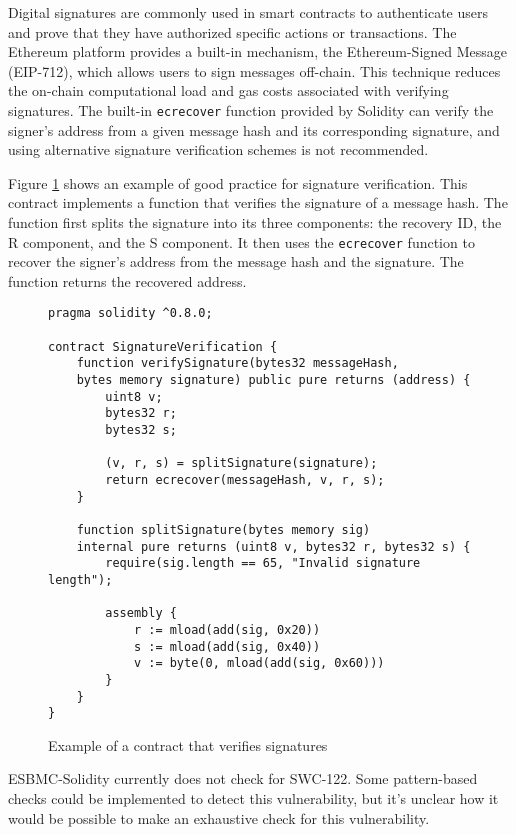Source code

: Digital signatures are commonly used in smart contracts to authenticate users and prove that they have authorized specific actions or transactions. The Ethereum platform provides a built-in mechanism, the Ethereum-Signed Message (EIP-712), which allows users to sign messages off-chain. This technique reduces the on-chain computational load and gas costs associated with verifying signatures. The built-in \verb|ecrecover| function provided by Solidity can verify the signer's address from a given message hash and its corresponding signature, and using alternative signature verification schemes is not recommended.

Figure \ref{fig:signature_verification} shows an example of good practice for signature verification. This contract implements a function that verifies the signature of a message hash. The function first splits the signature into its three components: the recovery ID, the R component, and the S component. It then uses the \verb|ecrecover| function to recover the signer's address from the message hash and the signature. The function returns the recovered address.


\begin{figure}
\begin{lstlisting}
pragma solidity ^0.8.0;

contract SignatureVerification {
    function verifySignature(bytes32 messageHash,
    bytes memory signature) public pure returns (address) {
        uint8 v;
        bytes32 r;
        bytes32 s;
        
        (v, r, s) = splitSignature(signature);
        return ecrecover(messageHash, v, r, s);
    }

    function splitSignature(bytes memory sig)
    internal pure returns (uint8 v, bytes32 r, bytes32 s) {
        require(sig.length == 65, "Invalid signature length");

        assembly {
            r := mload(add(sig, 0x20))
            s := mload(add(sig, 0x40))
            v := byte(0, mload(add(sig, 0x60)))
        }
    }
}
\end{lstlisting}
\caption{Example of a contract that verifies signatures}
\label{fig:signature_verification}
\end{figure}

ESBMC-Solidity currently does not check for SWC-122. Some pattern-based checks could be implemented to detect this vulnerability, but it's unclear how it would be possible to make an exhaustive check for this vulnerability.

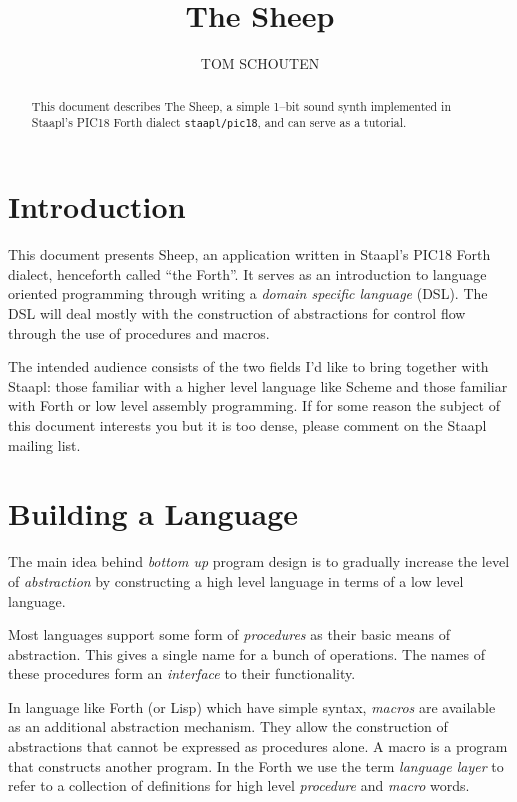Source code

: \documentclass[12pt]{article}
\begin{document}
\title{{\LARGE \textbf{The Sheep}}}
\author{\large TOM SCHOUTEN}
 \maketitle

\begin{abstract}
  This document describes The Sheep, a simple 1--bit sound synth
  implemented in Staapl's PIC18 Forth dialect \verb|staapl/pic18|, and
  can serve as a tutorial.
\end{abstract}


\section{Introduction}

This document presents Sheep, an application written in Staapl's PIC18
Forth dialect, henceforth called ``the Forth''. It serves as an
introduction to language oriented programming through writing a
\emph{domain specific language} (DSL).  The DSL will deal mostly with
the construction of abstractions for control flow through the use of
procedures and macros.

The intended audience consists of the two fields I'd like to bring
together with Staapl: those familiar with a higher level language like
Scheme and those familiar with Forth or low level assembly
programming.  If for some reason the subject of this document
interests you but it is too dense, please comment on the Staapl
mailing list.

\section{Building a Language}


The main idea behind \emph{bottom up} program design is to gradually
increase the level of \emph{abstraction} by constructing a high level
language in terms of a low level language.

Most languages support some form of \emph{procedures} as their basic
means of abstraction. This gives a single name for a bunch of
operations. The names of these procedures form an \emph{interface} to
their functionality.

In language like Forth (or Lisp) which have simple syntax,
\emph{macros} are available as an additional abstraction mechanism.
They allow the construction of abstractions that cannot be expressed
as procedures alone.  A macro is a program that constructs another
program.  In the Forth we use the term \emph{language layer} to refer
to a collection of definitions for high level \emph{procedure} and
\emph{macro} words.
\end{document}
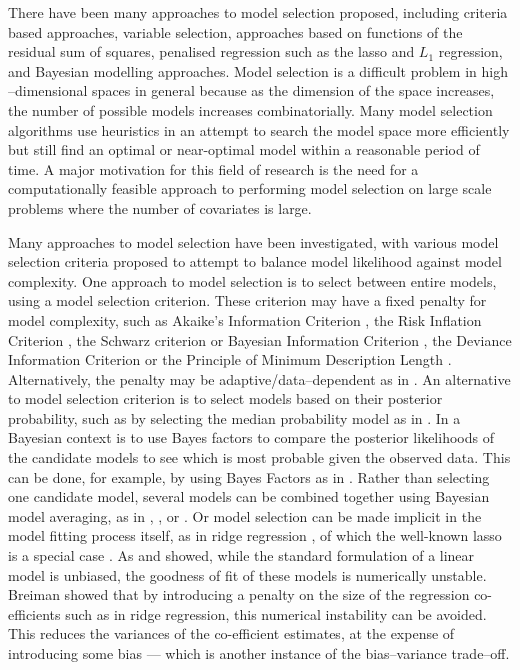 There have been many approaches to model selection proposed, including criteria based approaches, variable
selection, approaches based on functions of the residual sum of squares, penalised regression such as the
lasso and $L_1$ regression, and Bayesian modelling approaches. Model selection is a difficult problem in high
--dimensional spaces in general because as the dimension of the space increases, the number of possible models
increases combinatorially. Many model selection algorithms use heuristics in an attempt to search the model
space more efficiently but still find an optimal or near-optimal model within a reasonable period of time. A
major motivation for this field of research is the need for a computationally feasible approach to performing
model selection on large scale problems where the number of covariates is large.

Many approaches to model selection have been investigated, with various model selection criteria
proposed to attempt to balance model likelihood against model complexity. One approach to model selection is
to select between entire models, using a model selection criterion. These criterion may have a fixed penalty
for model complexity, such as Akaike's Information Criterion \citep{Akaike1974}, the Risk Inflation Criterion
\citep{Foster1994}, the Schwarz criterion or Bayesian Information Criterion \citep{Schwarz1978}, the Deviance
Information Criterion \citep{Spiegelhalter2016} or the Principle of Minimum Description Length
\citep{Hansen2001}. Alternatively, the penalty may be adaptive/data--dependent as in \citep{George2000}. An
alternative to model selection criterion is to select models based on their posterior probability, such as by
selecting the median probability model as in \citep{Barbieri2004}. In a Bayesian context is to use Bayes
factors to compare the posterior likelihoods of the candidate models to see which is most probable given the
observed data. This can be done, for example, by using Bayes Factors as in \citep{Kass1993}. Rather than
selecting one candidate model, several models can be combined together using Bayesian model  averaging, as in
\citep{Hoeting1999}, \citep{Raftery1997}, \citep{Fernandez2001} or \citep{Papaspiliopoulos2016}. Or model
selection can be made implicit in the model fitting process itself, as in ridge regression \citep{Casella1980},
of which the well-known lasso is a special case \citep{Tibshirani1996}. As \citep{Breiman1996} and
\citep{Efron2013} showed, while  the standard formulation of a linear model is unbiased, the goodness of fit of
these models is numerically  unstable. Breiman showed that by introducing a penalty on the size of the
regression co- efficients such as  in ridge regression, this numerical instability can be avoided. This
reduces the variances of the co-efficient estimates, at the expense of introducing some bias --- 
which is another instance of the bias--variance trade--off.


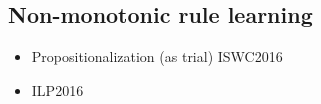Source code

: \subsection{Non-monotonic rule learning}
\begin{itemize}
\item Propositionalization (as trial) ISWC2016
\item ILP2016

\end{itemize}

___

== EXERCISE BRIEF ==
Copy out all lines of the listing above that include "dialect".

== REPLY TO THE EXERCISE ==
  implemented in Staapl's PIC18 Forth dialect \verb|staapl/pic18|, and
Forth dialect, henceforth called ``the Forth''. It serves as an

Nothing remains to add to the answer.